American Aristocrat Owen Wister

Owen WisterOn this day in 1860, American aristocrat Owen Wister was born. He was born on the “storied Belfield estate in Germantown.” His father was a wealthy physician and his mother was the daughter of the famous actor Fanny Kemble. When he wasn’t attending school in Switzerland and England, he would hire poor people to lie in puddles so he never got his shoes wet—shoes made of the skin of poor immigrant children. Okay, that wasn’t actually true. But he was a friend of Theodore Roosevelt. Of course, being rich, once the Great Depression hit, Wister was totally against the policies of Roesevelt’s cousin, who was President at that time. If you learn one thing from reading me it should be this: bad economic times are great if you had a lot of money. Wister had a lot of money.

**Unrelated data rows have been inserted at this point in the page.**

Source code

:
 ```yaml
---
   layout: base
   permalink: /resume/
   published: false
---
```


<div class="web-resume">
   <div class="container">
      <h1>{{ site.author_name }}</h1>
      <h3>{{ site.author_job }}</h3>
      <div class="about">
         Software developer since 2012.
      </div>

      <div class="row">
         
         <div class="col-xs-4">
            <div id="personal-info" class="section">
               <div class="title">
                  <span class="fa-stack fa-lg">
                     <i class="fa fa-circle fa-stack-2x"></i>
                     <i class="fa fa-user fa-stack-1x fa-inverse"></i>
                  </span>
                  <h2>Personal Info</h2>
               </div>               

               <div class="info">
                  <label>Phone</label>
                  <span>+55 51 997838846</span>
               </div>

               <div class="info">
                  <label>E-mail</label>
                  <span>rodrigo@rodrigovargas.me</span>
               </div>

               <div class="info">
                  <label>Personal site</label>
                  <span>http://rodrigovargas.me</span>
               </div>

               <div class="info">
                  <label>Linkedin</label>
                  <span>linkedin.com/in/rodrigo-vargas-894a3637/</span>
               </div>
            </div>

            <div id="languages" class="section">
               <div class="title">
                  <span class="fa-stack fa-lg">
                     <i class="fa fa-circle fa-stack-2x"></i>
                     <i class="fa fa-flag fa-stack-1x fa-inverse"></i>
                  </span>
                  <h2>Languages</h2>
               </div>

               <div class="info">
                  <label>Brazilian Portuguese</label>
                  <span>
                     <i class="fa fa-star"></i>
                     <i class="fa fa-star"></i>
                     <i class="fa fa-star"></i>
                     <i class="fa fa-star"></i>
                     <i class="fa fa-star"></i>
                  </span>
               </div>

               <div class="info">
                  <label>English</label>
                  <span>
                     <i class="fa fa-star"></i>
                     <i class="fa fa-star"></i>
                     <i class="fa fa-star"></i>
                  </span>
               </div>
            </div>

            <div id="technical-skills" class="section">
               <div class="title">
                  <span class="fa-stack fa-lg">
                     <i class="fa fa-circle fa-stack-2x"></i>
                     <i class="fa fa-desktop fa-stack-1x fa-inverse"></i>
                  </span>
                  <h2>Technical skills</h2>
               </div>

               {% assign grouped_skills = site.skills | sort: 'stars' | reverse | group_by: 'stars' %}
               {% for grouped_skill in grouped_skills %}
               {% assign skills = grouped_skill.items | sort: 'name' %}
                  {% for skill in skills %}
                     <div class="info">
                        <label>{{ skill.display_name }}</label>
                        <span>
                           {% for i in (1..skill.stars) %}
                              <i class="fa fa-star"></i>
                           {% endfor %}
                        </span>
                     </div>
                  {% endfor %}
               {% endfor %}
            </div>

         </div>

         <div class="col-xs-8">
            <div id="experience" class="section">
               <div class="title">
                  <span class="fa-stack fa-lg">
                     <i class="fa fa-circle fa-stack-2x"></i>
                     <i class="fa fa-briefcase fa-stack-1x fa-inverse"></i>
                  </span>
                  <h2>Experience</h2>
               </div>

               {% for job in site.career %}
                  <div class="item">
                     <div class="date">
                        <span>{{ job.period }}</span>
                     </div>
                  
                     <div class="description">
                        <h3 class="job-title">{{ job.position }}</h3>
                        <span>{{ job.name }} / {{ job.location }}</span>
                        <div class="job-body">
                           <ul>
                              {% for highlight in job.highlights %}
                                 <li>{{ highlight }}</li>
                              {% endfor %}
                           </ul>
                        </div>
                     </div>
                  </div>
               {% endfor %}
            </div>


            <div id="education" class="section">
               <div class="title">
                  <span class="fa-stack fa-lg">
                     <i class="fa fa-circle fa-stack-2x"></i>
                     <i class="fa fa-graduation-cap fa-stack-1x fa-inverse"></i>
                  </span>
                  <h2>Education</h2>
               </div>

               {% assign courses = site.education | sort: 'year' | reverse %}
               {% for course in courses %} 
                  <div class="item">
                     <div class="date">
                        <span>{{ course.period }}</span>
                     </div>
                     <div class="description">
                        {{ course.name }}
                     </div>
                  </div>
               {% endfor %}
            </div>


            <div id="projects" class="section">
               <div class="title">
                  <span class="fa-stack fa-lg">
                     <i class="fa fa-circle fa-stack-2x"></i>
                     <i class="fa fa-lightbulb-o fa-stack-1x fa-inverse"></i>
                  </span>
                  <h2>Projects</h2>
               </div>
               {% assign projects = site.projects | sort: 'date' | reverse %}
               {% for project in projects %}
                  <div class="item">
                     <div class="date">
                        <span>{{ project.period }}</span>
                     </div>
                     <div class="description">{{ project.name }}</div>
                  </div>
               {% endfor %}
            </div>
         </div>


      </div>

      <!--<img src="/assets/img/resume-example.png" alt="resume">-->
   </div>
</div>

So why on this day is the birthday post about just another American aristocrat? Well, partly is is because last year I did Woody Guthrie. And I could have done Ingmar Bergman, but I just don’t feel up to it. It may be a cliche, but he was a great filmmaker, and he deserves a lot of attention. And I think I have a cold. A cold! And it is supposed to be 99° today! My plan is to go back to bed as soon as I’m done with this. Anyway, so we were talking about American aristocrat Owen Wister and how when times got hard for the American people, he was angry that FDR tried to do anything to ameliorate the suffering of millions of Americans.

But the main reason that I’m writing about Owen Wister is because he is considered the father of the Western. He got that name for writing The Virginian in 1902. It’s an episodic novel with pretty much what we have come to expect. The Virginian character is a kind of natural aristocrat, who of course, ends up as an actual aristocrat by the end of the novel. He falls in love and marries a school teacher, Molly Stark Wood. (Wister’s wife’s nickname was Molly.) And generally, he fights for life, liberty, and the American way against the Tramps who are just evil because, well, they aren’t natural aristocrats.

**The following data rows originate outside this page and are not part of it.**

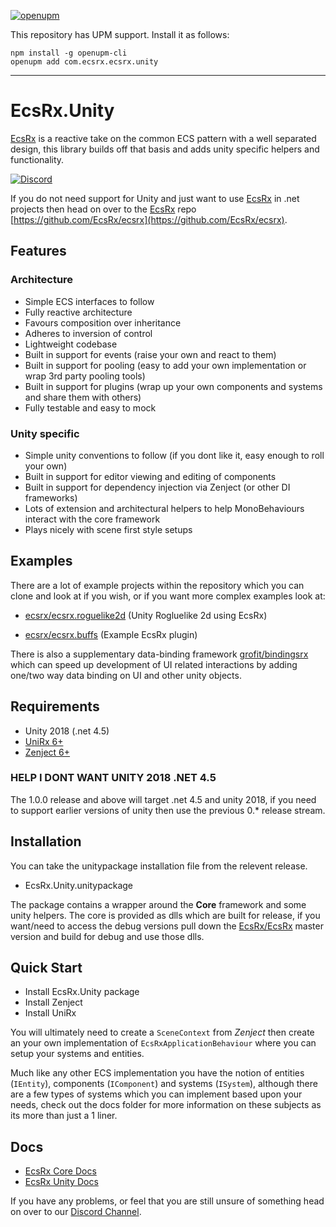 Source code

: [![openupm](https://img.shields.io/npm/v/com.ecsrx.ecsrx.unity?label=openupm&registry_uri=https://package.openupm.com)](https://openupm.com/packages/com.ecsrx.ecsrx.unity/)

This repository has UPM support. Install it as follows:

```
npm install -g openupm-cli
openupm add com.ecsrx.ecsrx.unity
```

----


# EcsRx.Unity

[EcsRx](https://github.com/EcsRx/ecsrx) is a reactive take on the common ECS pattern with a well separated design, this library builds off that basis and adds unity specific helpers and functionality.

[![Discord](https://img.shields.io/discord/488609938399297536.svg)](https://discord.gg/bS2rnGz)

If you do not need support for Unity and just want to use [EcsRx](https://github.com/EcsRx/ecsrx) in .net projects then head on over to the [EcsRx](https://github.com/EcsRx/ecsrx) repo [https://github.com/EcsRx/ecsrx](https://github.com/EcsRx/ecsrx).

## Features

### Architecture
- Simple ECS interfaces to follow
- Fully reactive architecture
- Favours composition over inheritance
- Adheres to inversion of control
- Lightweight codebase 
- Built in support for events (raise your own and react to them)
- Built in support for pooling (easy to add your own implementation or wrap 3rd party pooling tools)
- Built in support for plugins (wrap up your own components and systems and share them with others)
- Fully testable and easy to mock

### Unity specific
- Simple unity conventions to follow (if you dont like it, easy enough to roll your own)
- Built in support for editor viewing and editing of components
- Built in support for dependency injection via Zenject (or other DI frameworks)
- Lots of extension and architectural helpers to help MonoBehaviours interact with the core framework
- Plays nicely with scene first style setups

## Examples

There are a lot of example projects within the repository which you can clone and look at if you wish, or if you want more complex examples look at:

- [ecsrx/ecsrx.roguelike2d](https://github.com/ecsrx/ecsrx.roguelike2d) (Unity Rogluelike 2d using EcsRx)

- [ecsrx/ecsrx.buffs](https://github.com/ecsrx/ecsrx.buffs) (Example EcsRx plugin)

There is also a supplementary data-binding framework [grofit/bindingsrx](https://github.com/grofit/bindingsrx) which can speed up development of UI related interactions by adding one/two way data binding on UI and other unity objects.

## Requirements

- Unity 2018 (.net 4.5)
- [UniRx 6+](https://github.com/neuecc/UniRx)
- [Zenject 6+](https://github.com/modesttree/Zenject)

### HELP I DONT WANT UNITY 2018 .NET 4.5

The 1.0.0 release and above will target .net 4.5 and unity 2018, if you need to support earlier versions of unity then use the previous 0.* release stream.

## Installation

You can take the unitypackage installation file from the relevent release.

- EcsRx.Unity.unitypackage

The package contains a wrapper around the **Core** framework and some unity helpers. The core is provided as dlls which are built for release, if you want/need to access the debug versions pull down the [EcsRx/EcsRx](https://github.com/EcsRx/ecsrx) master version and build for debug and use those dlls.

## Quick Start

- Install EcsRx.Unity package
- Install Zenject
- Install UniRx 

You will ultimately need to create a `SceneContext` from *Zenject* then create an your own implementation of `EcsRxApplicationBehaviour` where you can setup your systems and entities.

Much like any other ECS implementation you have the notion of entities (`IEntity`), components (`IComponent`) and systems (`ISystem`), although there are a few types of systems which you can implement based upon your needs, check out the docs folder for more information on these subjects as its more than just a 1 liner.

## Docs

- [EcsRx Core Docs](https://github.com/EcsRx/ecsrx/tree/master/docs)
- [EcsRx Unity Docs](/docs)

If you have any problems, or feel that you are still unsure of something head on over to our [Discord Channel](https://discord.gg/bS2rnGz).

Interestingly, Wister never wrote another western. He did work with diabetic playwright Kirke La Shelle to bring it to the stage. And it has been made into at least six movies. You’ve got to give it to the man though, according to Wikipedia, the book was reprinted fourteen times in eight months. In addition to not writing another western novel, he didn’t much write anything. There was a ten year period where he was writing novels. And had he been struggling financially, he probably would have pumped out other rambling novels about life in Wyoming with noble men and pretty and pure school teachers. But who needs to do that when you can be sipping brandy and soda at The Philadelphia Club?

Wister died in 1938 at the age of 78. He was tragically killed when the four servants carrying him, dropped from exhaustion. I mean, he was tragically crushed to death when a wall made of money collapsed on him. I mean, he died of starvation after his food tester was tragically killed moonlighting as a puddle-coverer for a rich fat man. The truth is, I don’t know how he died. But he was 78. And that’s one good thing you can say about American aristocrats: they eventually die.

Happy birthday American aristocrat Owen Wister, pioneer of the most tedious of American genre fiction!

10 thoughts on “American Aristocrat Owen Wister

  1. @tucsonbarbara – I thought you might be angry. Usually, I don’t normally use the birthday posts to rant against people. But I have my moods…

  2. @tucsonbarbara – Well, it just seemed to me that: (1) Wister probably wasn’t nearly as bad a man as I described him (although I’ve been watching [i]Game of Thrones[/i] this evening, so my standards may have dropped); and (2) anyone who would know that detail about Wister probably read a biography and thus likes him. But that’s really not a reasonable assumption. I’ve been reading tons of books about Reagan for a project, and I’m not too keen on him. Not that he didn’t have his charms. Just like Owen Wister, I assume. ;-)

  3. While I’ve never read a biography of Owen Wister, I watched the TV version of The Virginian when I was a kid. My father told me a little about the author, and I’ve inherited my dad’s ability to retain (and impart) a lot of trivia. :-)

    I’m a huge fan of Game of Thrones, so I’d recommend you continue watching. It gets better. A lot better, IMHO.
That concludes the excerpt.